[/quote]
Dokładnie z tych samych powodów bardzo szybko na samym początku przygody z malowaniem olejami zacząłem używać szpachelek. Poza myciem pędzli "po" (to jeszcze dało by się znieść). wciąż trzeba czyścić pędzle w trakcie, bo inaczej brudzą się kolory na płótnie (bardzo tego nie lubię) i mnóstwo farby idzie na straty w ręczniki i szmatki. To samo z terpentyną i mediami - przy szpachelce mam jeden słoiczek mieszanki oleju, terpentyny i sykatywy, która prawie się nie brudzi i tylko czasem muszę uzupełnić. Gdybym malował pędzlami musiałbym co chwilę zmieniać ten płyn żeby nie brudzić sobie pracy.

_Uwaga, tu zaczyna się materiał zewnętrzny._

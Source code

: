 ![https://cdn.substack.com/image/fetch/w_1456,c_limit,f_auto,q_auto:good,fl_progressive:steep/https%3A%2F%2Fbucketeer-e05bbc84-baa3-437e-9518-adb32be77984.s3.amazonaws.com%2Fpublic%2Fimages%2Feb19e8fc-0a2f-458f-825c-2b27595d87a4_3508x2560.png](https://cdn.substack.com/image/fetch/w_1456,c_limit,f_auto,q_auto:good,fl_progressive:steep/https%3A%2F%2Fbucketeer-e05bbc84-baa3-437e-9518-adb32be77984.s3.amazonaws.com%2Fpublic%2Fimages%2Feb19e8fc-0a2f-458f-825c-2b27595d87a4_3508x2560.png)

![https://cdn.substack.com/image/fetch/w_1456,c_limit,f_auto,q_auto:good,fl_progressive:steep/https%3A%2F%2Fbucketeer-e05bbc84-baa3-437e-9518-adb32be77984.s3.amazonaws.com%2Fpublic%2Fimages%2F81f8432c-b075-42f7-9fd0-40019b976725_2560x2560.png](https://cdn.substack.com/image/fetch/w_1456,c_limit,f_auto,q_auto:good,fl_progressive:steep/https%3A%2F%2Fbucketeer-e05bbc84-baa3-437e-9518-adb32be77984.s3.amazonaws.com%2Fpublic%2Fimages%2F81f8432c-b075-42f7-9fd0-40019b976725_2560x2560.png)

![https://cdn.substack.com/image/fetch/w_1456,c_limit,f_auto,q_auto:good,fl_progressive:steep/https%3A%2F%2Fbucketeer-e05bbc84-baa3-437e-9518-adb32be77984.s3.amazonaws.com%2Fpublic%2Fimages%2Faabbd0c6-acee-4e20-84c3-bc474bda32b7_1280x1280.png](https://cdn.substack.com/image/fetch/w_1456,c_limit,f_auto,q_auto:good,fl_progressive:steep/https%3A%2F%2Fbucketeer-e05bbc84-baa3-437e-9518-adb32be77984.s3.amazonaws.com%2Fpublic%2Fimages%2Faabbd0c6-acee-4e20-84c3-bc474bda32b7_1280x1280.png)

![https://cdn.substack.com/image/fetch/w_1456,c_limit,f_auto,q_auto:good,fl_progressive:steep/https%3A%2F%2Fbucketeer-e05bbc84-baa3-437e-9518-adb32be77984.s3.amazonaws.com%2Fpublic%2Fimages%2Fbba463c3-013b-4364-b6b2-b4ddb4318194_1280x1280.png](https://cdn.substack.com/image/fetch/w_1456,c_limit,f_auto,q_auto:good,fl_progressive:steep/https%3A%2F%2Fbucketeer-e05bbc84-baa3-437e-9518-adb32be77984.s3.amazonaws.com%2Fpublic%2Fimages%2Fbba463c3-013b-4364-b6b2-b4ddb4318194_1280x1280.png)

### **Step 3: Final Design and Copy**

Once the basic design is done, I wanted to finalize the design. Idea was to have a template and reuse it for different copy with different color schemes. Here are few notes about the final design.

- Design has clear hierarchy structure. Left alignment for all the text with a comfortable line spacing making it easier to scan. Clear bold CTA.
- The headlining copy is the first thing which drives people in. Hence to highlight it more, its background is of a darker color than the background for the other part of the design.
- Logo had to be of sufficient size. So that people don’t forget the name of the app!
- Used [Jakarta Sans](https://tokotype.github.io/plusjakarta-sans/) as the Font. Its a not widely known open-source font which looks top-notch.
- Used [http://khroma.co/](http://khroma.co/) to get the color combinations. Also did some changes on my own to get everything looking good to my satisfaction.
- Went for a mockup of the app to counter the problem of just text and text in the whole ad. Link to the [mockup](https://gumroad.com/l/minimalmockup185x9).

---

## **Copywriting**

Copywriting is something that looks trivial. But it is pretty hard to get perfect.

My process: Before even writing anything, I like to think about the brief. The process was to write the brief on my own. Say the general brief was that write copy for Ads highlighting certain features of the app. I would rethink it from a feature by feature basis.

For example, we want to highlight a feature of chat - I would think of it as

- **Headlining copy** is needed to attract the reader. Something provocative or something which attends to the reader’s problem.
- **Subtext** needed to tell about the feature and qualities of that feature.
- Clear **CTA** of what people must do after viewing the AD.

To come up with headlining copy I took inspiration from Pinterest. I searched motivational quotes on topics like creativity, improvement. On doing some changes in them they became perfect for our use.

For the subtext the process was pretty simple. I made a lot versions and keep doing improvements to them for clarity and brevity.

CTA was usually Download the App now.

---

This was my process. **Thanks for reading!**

Ale to też napewno kwestia wprawy i osobniczych predyspozycji. Gdyby nie było szpachli pewnie tez bym się jakoś nauczył "czysto" malować pędzlami, lub polubił jakieś inne efekty. A tak zostałem juz przy szpachli.[/quote]
1. Żeby mycie pędzli nie było wkurzające wystarczy na raz zajmować się określoną powierzchnią płótna, a więc określonym zakresem tonacji, a "bród" zawsze można... przerobić na to co "być miało" bo tak właśnie wygląda...
2. no i polecam szmatki, nie do malowania (wycierania), ale to dodatkowego czyszczenia pędzli, wtedy nawet "brudna" terpentyna" nie szkodzi
= rady "starych" wyjadaczy, sprawdzone w praktyce.
Szpachelki som super!!!
A poprawianie jest problemem tylko wtedy, gdy maluje się etapami, polecam spróbować metody alla prima - mokre w mokre.